THERE ARE A FEW SURE THINGS in picking stocks. But if you want an investment that puts the odds in your favor, consider spinoffs.
When big companies split into pieces, the parts often become more valuable than the when they were combined. Studies conducted by a range of researchers, from JPMorgan to Penn State, have found similar results. For instance, a McKinsey study of 300 companies spun off between 1988 and 1998 found that during the two-year period following the separation , stocks of the new firms outpaced the market by an average of ten percentage points. Other studies found that both the parents and the new spinoffs outperformed market averages, although the percentages varied dramatically from study to study.
What makes the returns enviable, and what makes the statistics a little fuzzy, is the same-namely, spinoff are rare. Roughly 30 companies a year, on average, announce plans to peel off a piece of their business and plunk it into the hands of shareholders in the form of newly minted shares.
Once a company announces a spinoff, it can take a year or more to complete.
The plus side of rarity is that a spinoff, much like an artistic genius, can be misunderstood and neglected. Analysts often stop covering the parent company because a divestiture can change it so much, and it may take years before the spinoff attracts its own following. Moreover, institutional investors often dump the shares of the spinoff for reasons unrelated to the company's value or prospects. Managers of index funds, for instance, can't own shares in companies that are not in their index, and a spinoff is not likely to qualify. that kind of automatic selling can depress a spinoff's shares and create bargains for investors.

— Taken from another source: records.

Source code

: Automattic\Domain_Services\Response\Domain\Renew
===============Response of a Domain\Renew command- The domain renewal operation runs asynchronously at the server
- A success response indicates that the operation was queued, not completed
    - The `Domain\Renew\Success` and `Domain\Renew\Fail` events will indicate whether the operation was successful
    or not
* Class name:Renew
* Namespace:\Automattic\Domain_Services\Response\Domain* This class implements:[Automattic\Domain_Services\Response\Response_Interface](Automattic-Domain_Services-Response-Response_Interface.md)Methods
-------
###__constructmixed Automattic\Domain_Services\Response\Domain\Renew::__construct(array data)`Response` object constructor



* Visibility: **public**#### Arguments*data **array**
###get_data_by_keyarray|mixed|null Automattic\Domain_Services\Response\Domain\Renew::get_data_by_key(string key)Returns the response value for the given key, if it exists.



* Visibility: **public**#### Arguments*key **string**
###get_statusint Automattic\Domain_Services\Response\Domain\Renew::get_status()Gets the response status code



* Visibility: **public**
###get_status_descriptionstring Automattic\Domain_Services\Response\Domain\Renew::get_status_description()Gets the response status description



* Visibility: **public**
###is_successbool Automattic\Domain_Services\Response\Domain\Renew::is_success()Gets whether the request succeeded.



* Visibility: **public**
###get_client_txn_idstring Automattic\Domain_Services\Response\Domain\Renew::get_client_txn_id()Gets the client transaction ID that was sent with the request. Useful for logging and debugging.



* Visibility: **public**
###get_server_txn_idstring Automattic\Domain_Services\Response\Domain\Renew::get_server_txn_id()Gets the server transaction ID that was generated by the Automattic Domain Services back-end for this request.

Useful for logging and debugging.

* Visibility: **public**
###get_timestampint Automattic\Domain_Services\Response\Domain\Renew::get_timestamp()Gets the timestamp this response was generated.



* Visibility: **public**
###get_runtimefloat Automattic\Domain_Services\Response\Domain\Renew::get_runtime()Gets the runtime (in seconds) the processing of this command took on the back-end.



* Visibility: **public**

A good spinoff can also ignite the sort of entrepreneurial zeal that leads to better-than-average market returns. "If you have an asset that's not being managed or properly valued by the parent, it can make sense to let that piece of the company pursue its own destiny," says Joe Cornell, owner of Spin-Off Research, in Chicago. "The division goes from being a subsidiary, begging its parent for money and attention, to a separate entity with its own management, board and strategy. That cranks up the entrepreneurial feel, and improve the company's performance and stock."